PLANNING my dear Lauren!

I do believe Aunty Delia wrote a book called 'Learn to Cook'.  Used prices (presumably from those who now know EVERYTHING LOL - from £12 I see.

Otherwise it's in at least 3 separate parts, at £16 a shot, brand new.

I've always found her very reliable and helpful - cos she says stuff like, after telling you to 'add the flour' or whatever - 'If it looks a bit curdled, don't worry cos it's sposed to'  LOL


----------



## Lauren (Jul 20, 2014)

Great  I'll look into it, thanks


----------



## jalapino (Jul 21, 2014)

Good luck Lauren!!!.....STICK with it and stay motivated and keep thinking why your doing this and do not give in to those bloody take away menu's they keep throwing threw the door and chopping down tree's for them!!!! grrrrrr!!!


----------



## suziepoo (Jul 22, 2014)

Hi
If you want cheap exercise, why not have a look at Meetup. They run various groups all over the country and do various activities. I joined one in Aberdeen for walks. It cost £1 annual fee and has also meant that I get to see great new places but also make new friends too. Plus, if you inform them that you're going, you don't feel like you can back out just because you can't be mithered!  (Handy guilt trip for me!)


----------



## grainger (Jul 22, 2014)

Hi,

I'm finding getting back into exercise the easiest thing to do is to walk everywhere you can rather than car/bus/train. It doesn't feel like exercise but rally does help.
Other than thaT like others say, spring cleaning is a great idea (I'm going to pinch that one) oh and running/jogging is free outside.

Food wise I think Jamie's 15 min meals or 30 min meals are a great alternative to takeaways and relatively quick to do plus tasty in my opinion 

Good luck


----------



## Lauren (Aug 5, 2014)

Thanks everyone for your advice  Not sure if I've lost any weight over the last few weeks but I certainly feel healthier. I've been going to yoga and pilates at the local leisure centre - it's great because you pre-book the week before and you can't cancel last minute, which is what I usually do! So I have been forcing myself to go. It's oddly painful and relaxing at the same time! I also went swimming on Saturday with my husband and found it surprisingly enjoyable, so I think we're going to make it a regular thing. 

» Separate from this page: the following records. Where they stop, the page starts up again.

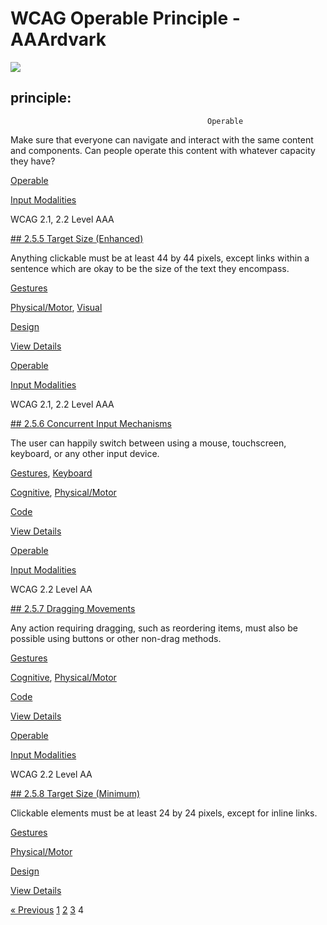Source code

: # WCAG Operable Principle - AAArdvark

![](https://aaardvarkaccessibility.com/wp-content/uploads/2025/05/Direction-Control-2.svg) 
## principle:    
                                            

                                                Operable

Make sure that everyone can navigate and interact with the same content and components. Can people operate this content with whatever capacity they have?

[Operable](https://aaardvarkaccessibility.com/wcag-principle/operable/)

[Input Modalities](https://aaardvarkaccessibility.com/wcag-guideline/input-modalities/)

WCAG 2.1, 2.2
Level AAA

[## 2.5.5 Target Size (Enhanced)](https://aaardvarkaccessibility.com/wcag-plain-english/2-5-5-target-size-enhanced/)

Anything clickable must be at least 44 by 44 pixels, except links within a sentence which are okay to be the size of the text they encompass.

[Gestures](https://aaardvarkaccessibility.com/wcag-theme/gestures/) 

 

[Physical/Motor](https://aaardvarkaccessibility.com/wcag-disability/physical-motor/), [Visual](https://aaardvarkaccessibility.com/wcag-disability/visual/) 

 

[Design](https://aaardvarkaccessibility.com/wcag-responsibility/design/) 

[View Details](https://aaardvarkaccessibility.com/wcag-plain-english/2-5-5-target-size-enhanced/)

[Operable](https://aaardvarkaccessibility.com/wcag-principle/operable/)

[Input Modalities](https://aaardvarkaccessibility.com/wcag-guideline/input-modalities/)

WCAG 2.1, 2.2
Level AAA

[## 2.5.6 Concurrent Input Mechanisms](https://aaardvarkaccessibility.com/wcag-plain-english/2-5-6-concurrent-input-mechanisms/)

The user can happily switch between using a mouse, touchscreen, keyboard, or any other input device.

[Gestures](https://aaardvarkaccessibility.com/wcag-theme/gestures/), 
[Keyboard](https://aaardvarkaccessibility.com/wcag-theme/keyboard/) 

 

[Cognitive](https://aaardvarkaccessibility.com/wcag-disability/cognitive/), [Physical/Motor](https://aaardvarkaccessibility.com/wcag-disability/physical-motor/) 

 

[Code](https://aaardvarkaccessibility.com/wcag-responsibility/code/) 

[View Details](https://aaardvarkaccessibility.com/wcag-plain-english/2-5-6-concurrent-input-mechanisms/)

[Operable](https://aaardvarkaccessibility.com/wcag-principle/operable/)

[Input Modalities](https://aaardvarkaccessibility.com/wcag-guideline/input-modalities/)

WCAG 2.2
Level AA

[## 2.5.7 Dragging Movements](https://aaardvarkaccessibility.com/wcag-plain-english/2-5-7-dragging-movements/)

Any action requiring dragging, such as reordering items, must also be possible using buttons or other non-drag methods.

[Gestures](https://aaardvarkaccessibility.com/wcag-theme/gestures/) 

 

[Cognitive](https://aaardvarkaccessibility.com/wcag-disability/cognitive/), [Physical/Motor](https://aaardvarkaccessibility.com/wcag-disability/physical-motor/) 

 

[Code](https://aaardvarkaccessibility.com/wcag-responsibility/code/) 

[View Details](https://aaardvarkaccessibility.com/wcag-plain-english/2-5-7-dragging-movements/)

[Operable](https://aaardvarkaccessibility.com/wcag-principle/operable/)

[Input Modalities](https://aaardvarkaccessibility.com/wcag-guideline/input-modalities/)

WCAG 2.2
Level AA

[## 2.5.8 Target Size (Minimum)](https://aaardvarkaccessibility.com/wcag-plain-english/2-5-8-target-size-minimum/)

Clickable elements must be at least 24 by 24 pixels, except for inline links.

[Gestures](https://aaardvarkaccessibility.com/wcag-theme/gestures/) 

 

[Physical/Motor](https://aaardvarkaccessibility.com/wcag-disability/physical-motor/) 

 

[Design](https://aaardvarkaccessibility.com/wcag-responsibility/design/) 

[View Details](https://aaardvarkaccessibility.com/wcag-plain-english/2-5-8-target-size-minimum/)

[« Previous](https://aaardvarkaccessibility.com/wcag-principle/operable/page/3/)
[1](https://aaardvarkaccessibility.com/wcag-principle/operable/)
[2](https://aaardvarkaccessibility.com/wcag-principle/operable/page/2/)
[3](https://aaardvarkaccessibility.com/wcag-principle/operable/page/3/)
4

As for food I have been a lot better, preparing most of my food myself instead of eating fast food and junk food. I haven't been too hard on myself when I've slipped up. We had a Dominos Pizza on Friday :O but I only had half a pizza without any side orders so a vast improvement from the days when I would happily eat an entire pizza by myself plus garlic bread and potato wedges!!!


----------



## Lauren (Aug 5, 2014)

Also I have been going for long walks in the evenings, which I'm finding are a good way to wind down after a busy day


----------



## Lauren (Aug 5, 2014)

suziepoo said:


> Hi
> If you want cheap exercise, why not have a look at Meetup. They run various groups all over the country and do various activities. I joined one in Aberdeen for walks. It cost £1 annual fee and has also meant that I get to see great new places but also make new friends too. Plus, if you inform them that you're going, you don't feel like you can back out just because you can't be mithered!  (Handy guilt trip for me!)



Thanks Suzie, I will look into this


----------



## Northerner (Aug 5, 2014)

Great to hear Lauren, well done! Good to hear you are feeling the benefits, long may it continue!


----------



## kinoscore (Aug 5, 2014)

*a solution*

I have recently joined a healthy food club that provides nice recipes using organic and local produce sent to your doorstep for free. I saw them in Dragons Den. 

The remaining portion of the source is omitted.